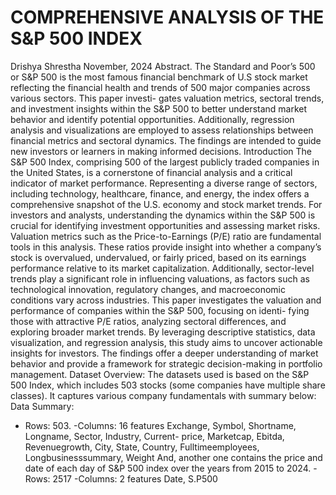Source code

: # COMPREHENSIVE ANALYSIS OF THE S&P 500 INDEX
Drishya Shrestha November, 2024
Abstract.
The Standard and Poor’s 500 or S&P 500 is the most famous financial benchmark of U.S stock market reflecting the financial health and trends of 500 major companies across various sectors. This paper investi- gates valuation metrics, sectoral trends, and investment insights within the S&P 500 to better understand market behavior and identify potential opportunities. Additionally, regression analysis and visualizations are employed to assess relationships between financial metrics and sectoral dynamics. The findings are intended to guide new investors or learners in making informed decisions.
Introduction
The S&P 500 Index, comprising 500 of the largest publicly traded companies in the United States, is a cornerstone of financial analysis and a critical indicator of market performance. Representing a diverse range of sectors, including technology, healthcare, finance, and energy, the index offers a comprehensive snapshot of the U.S. economy and stock market trends. For investors and analysts, understanding the dynamics within the S&P 500 is crucial for identifying investment opportunities and assessing market risks.
Valuation metrics such as the Price-to-Earnings (P/E) ratio are fundamental tools in this analysis. These ratios provide insight into whether a company’s stock is overvalued, undervalued, or fairly priced, based on its earnings performance relative to its market capitalization. Additionally, sector-level trends play a significant role in influencing valuations, as factors such as technological innovation, regulatory changes, and macroeconomic conditions vary across industries.
This paper investigates the valuation and performance of companies within the S&P 500, focusing on identi- fying those with attractive P/E ratios, analyzing sectoral differences, and exploring broader market trends. By leveraging descriptive statistics, data visualization, and regression analysis, this study aims to uncover actionable insights for investors. The findings offer a deeper understanding of market behavior and provide a framework for strategic decision-making in portfolio management.
Dataset Overview:
The datasets used is based on the S&P 500 Index, which includes 503 stocks (some companies have multiple share classes). It captures various company fundamentals with summary below:
Data Summary:
- Rows: 503. -Columns: 16 features Exchange, Symbol, Shortname, Longname, Sector, Industry, Current- price, Marketcap, Ebitda, Revenuegrowth, City, State, Country, Fulltimeemployees, Longbusinesssummary, Weight
And, another one contains the price and date of each day of S&P 500 index over the years from 2015 to 2024. -Rows: 2517 -Columns: 2 features Date, S.P500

################

Beginning with the line that has "OF THE S&P 500 INDEX" and ending with the line that has "The S&P 500 Index, comprising", set down the lines above exactly and include no others.

: # COMPREHENSIVE ANALYSIS OF THE S&P 500 INDEX
Drishya Shrestha November, 2024
Abstract.
The Standard and Poor’s 500 or S&P 500 is the most famous financial benchmark of U.S stock market reflecting the financial health and trends of 500 major companies across various sectors. This paper investi- gates valuation metrics, sectoral trends, and investment insights within the S&P 500 to better understand market behavior and identify potential opportunities. Additionally, regression analysis and visualizations are employed to assess relationships between financial metrics and sectoral dynamics. The findings are intended to guide new investors or learners in making informed decisions.
Introduction
The S&P 500 Index, comprising 500 of the largest publicly traded companies in the United States, is a cornerstone of financial analysis and a critical indicator of market performance. Representing a diverse range of sectors, including technology, healthcare, finance, and energy, the index offers a comprehensive snapshot of the U.S. economy and stock market trends. For investors and analysts, understanding the dynamics within the S&P 500 is crucial for identifying investment opportunities and assessing market risks.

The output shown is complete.